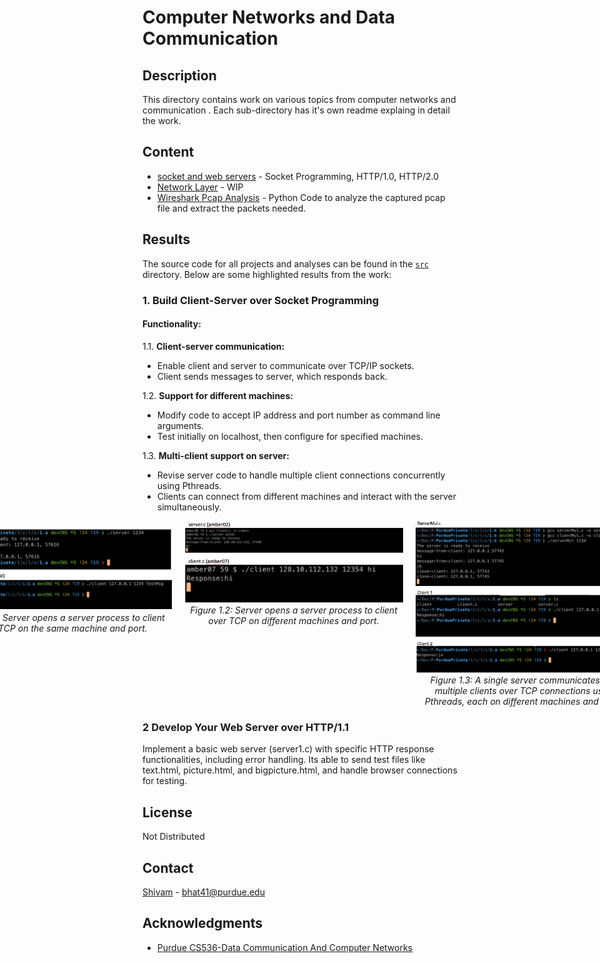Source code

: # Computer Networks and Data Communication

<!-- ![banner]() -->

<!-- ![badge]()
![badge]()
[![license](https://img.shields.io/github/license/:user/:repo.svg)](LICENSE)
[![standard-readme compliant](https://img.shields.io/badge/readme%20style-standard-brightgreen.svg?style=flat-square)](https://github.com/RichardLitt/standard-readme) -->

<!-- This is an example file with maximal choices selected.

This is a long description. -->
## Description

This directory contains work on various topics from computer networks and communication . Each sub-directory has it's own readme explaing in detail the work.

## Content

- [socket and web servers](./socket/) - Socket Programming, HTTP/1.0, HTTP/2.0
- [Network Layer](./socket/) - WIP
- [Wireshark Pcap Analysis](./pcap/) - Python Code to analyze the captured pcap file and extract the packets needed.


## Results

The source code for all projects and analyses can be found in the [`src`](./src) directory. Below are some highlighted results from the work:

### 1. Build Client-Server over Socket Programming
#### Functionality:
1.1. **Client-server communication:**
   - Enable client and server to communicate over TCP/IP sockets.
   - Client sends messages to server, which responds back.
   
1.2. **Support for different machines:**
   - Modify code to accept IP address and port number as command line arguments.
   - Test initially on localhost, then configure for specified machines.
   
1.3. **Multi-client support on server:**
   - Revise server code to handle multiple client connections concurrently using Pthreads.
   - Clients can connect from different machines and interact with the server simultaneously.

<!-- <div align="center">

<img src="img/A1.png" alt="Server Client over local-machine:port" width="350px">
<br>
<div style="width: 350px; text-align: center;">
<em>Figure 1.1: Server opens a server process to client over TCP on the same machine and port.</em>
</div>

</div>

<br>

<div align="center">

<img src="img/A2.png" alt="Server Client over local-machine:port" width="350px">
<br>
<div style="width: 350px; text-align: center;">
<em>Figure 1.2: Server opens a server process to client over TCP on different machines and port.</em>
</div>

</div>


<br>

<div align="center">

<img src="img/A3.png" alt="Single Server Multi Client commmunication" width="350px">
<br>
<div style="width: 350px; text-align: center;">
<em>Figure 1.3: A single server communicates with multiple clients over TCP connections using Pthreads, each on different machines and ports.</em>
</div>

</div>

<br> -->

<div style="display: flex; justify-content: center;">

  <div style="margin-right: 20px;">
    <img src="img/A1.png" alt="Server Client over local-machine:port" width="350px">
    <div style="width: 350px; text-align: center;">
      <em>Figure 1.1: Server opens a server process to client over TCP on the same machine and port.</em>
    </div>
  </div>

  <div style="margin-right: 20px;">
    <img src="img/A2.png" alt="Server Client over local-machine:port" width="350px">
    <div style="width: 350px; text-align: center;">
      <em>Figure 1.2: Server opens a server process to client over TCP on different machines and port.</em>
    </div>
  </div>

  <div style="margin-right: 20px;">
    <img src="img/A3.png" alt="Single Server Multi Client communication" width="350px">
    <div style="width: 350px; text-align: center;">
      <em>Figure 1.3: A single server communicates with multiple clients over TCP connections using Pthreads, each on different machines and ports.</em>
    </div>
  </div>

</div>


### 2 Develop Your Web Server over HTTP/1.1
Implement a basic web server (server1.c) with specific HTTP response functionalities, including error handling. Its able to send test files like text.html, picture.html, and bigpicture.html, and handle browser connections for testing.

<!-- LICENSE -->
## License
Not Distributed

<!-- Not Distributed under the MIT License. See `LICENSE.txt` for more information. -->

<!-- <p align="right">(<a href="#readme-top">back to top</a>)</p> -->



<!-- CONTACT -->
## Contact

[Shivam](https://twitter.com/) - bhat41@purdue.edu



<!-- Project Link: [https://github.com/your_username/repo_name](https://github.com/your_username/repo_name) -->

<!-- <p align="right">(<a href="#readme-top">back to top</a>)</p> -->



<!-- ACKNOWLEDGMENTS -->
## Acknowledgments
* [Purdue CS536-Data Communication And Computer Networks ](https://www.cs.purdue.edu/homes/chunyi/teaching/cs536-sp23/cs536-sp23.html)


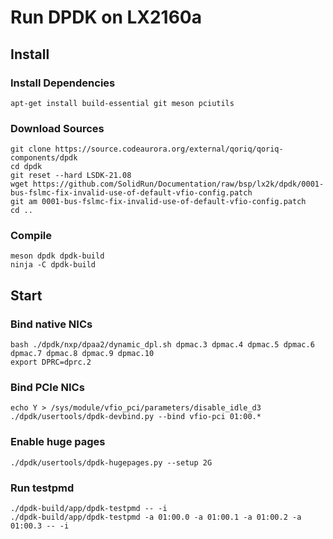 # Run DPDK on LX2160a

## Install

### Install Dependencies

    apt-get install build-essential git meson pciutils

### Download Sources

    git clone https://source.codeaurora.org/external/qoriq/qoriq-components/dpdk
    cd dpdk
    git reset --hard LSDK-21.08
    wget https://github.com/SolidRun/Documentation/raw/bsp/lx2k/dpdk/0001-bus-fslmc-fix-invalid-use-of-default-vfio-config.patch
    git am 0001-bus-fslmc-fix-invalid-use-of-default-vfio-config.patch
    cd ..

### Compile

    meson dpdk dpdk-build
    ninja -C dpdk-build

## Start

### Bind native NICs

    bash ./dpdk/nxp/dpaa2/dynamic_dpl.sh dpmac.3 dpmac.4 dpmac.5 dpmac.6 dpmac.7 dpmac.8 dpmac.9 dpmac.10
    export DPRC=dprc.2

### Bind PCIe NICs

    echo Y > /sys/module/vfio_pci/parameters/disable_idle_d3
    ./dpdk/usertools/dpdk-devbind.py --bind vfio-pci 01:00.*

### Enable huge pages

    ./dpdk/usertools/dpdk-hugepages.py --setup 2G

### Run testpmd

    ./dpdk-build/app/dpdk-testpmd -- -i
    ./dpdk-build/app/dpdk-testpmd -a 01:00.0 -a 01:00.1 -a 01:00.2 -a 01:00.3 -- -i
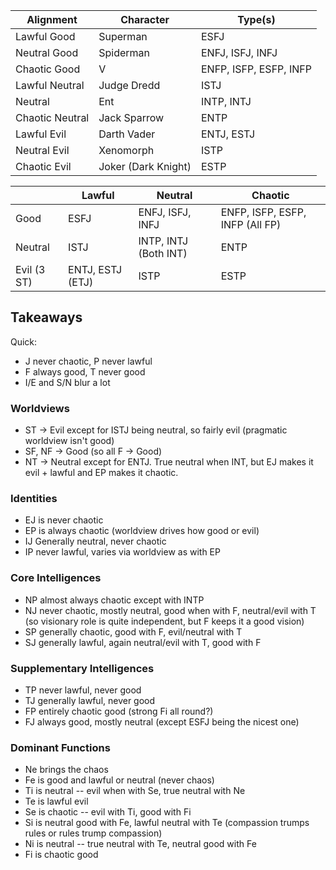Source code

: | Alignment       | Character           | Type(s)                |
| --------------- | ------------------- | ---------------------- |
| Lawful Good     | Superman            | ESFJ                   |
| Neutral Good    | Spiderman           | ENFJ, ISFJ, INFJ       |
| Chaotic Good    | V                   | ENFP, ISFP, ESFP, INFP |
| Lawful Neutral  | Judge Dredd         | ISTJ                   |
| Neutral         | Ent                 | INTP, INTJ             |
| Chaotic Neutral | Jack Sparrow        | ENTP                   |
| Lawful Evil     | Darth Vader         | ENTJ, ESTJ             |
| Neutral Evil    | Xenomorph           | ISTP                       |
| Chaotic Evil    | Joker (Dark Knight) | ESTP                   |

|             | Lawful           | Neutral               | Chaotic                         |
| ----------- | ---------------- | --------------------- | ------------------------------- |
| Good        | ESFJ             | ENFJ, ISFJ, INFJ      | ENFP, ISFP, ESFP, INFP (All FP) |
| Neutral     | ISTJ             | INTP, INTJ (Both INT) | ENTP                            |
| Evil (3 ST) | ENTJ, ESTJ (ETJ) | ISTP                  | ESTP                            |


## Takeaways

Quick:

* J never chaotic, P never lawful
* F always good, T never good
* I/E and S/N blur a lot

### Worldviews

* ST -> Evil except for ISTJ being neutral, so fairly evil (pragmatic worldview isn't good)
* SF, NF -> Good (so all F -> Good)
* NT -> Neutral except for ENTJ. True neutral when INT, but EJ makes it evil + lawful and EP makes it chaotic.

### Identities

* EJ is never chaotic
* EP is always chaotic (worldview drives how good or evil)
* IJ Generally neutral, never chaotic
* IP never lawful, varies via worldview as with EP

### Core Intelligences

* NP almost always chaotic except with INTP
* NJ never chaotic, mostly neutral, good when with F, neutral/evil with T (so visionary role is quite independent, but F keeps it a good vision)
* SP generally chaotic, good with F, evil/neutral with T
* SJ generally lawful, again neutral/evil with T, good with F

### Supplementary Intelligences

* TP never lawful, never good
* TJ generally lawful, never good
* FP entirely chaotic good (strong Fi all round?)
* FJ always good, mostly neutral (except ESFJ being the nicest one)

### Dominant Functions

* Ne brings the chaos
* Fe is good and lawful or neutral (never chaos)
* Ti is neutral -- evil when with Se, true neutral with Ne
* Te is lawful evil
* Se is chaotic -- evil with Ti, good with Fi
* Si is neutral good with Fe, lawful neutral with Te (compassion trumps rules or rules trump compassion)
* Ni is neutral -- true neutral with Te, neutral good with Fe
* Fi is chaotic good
▬▬▬▬▬▬▬▬▬▬
* **Exercise prompt**:
Could you say how many lines in the data above contain "never"? Reply with the number alone.

* **Finished task**:
9